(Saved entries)
....................

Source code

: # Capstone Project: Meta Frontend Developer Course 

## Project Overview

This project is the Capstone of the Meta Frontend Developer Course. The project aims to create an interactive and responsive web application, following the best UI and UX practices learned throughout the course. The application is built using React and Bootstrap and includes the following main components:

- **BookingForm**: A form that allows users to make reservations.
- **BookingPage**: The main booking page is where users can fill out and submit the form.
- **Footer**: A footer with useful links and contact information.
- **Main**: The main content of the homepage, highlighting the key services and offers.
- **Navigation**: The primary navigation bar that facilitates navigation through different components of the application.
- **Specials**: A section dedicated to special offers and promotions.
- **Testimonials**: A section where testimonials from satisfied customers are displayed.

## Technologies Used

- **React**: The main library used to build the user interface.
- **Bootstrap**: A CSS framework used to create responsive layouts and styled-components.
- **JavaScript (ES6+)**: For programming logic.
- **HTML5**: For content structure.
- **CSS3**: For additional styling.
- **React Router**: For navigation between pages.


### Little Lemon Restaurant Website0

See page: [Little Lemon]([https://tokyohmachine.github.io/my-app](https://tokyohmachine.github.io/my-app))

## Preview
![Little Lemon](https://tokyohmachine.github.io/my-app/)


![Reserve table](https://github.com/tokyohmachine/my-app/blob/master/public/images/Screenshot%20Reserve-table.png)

....................

# [EXERCISE DIRECTIONS]
When a line among the entries above contains "create", copy it.

# [ANSWER FOR THE TASK]
This project is the Capstone of the Meta Frontend Developer Course. The project aims to create an interactive and responsive web application, following the best UI and UX practices learned throughout the course. The application is built using React and Bootstrap and includes the following main components:
- **Bootstrap**: A CSS framework used to create responsive layouts and styled-components.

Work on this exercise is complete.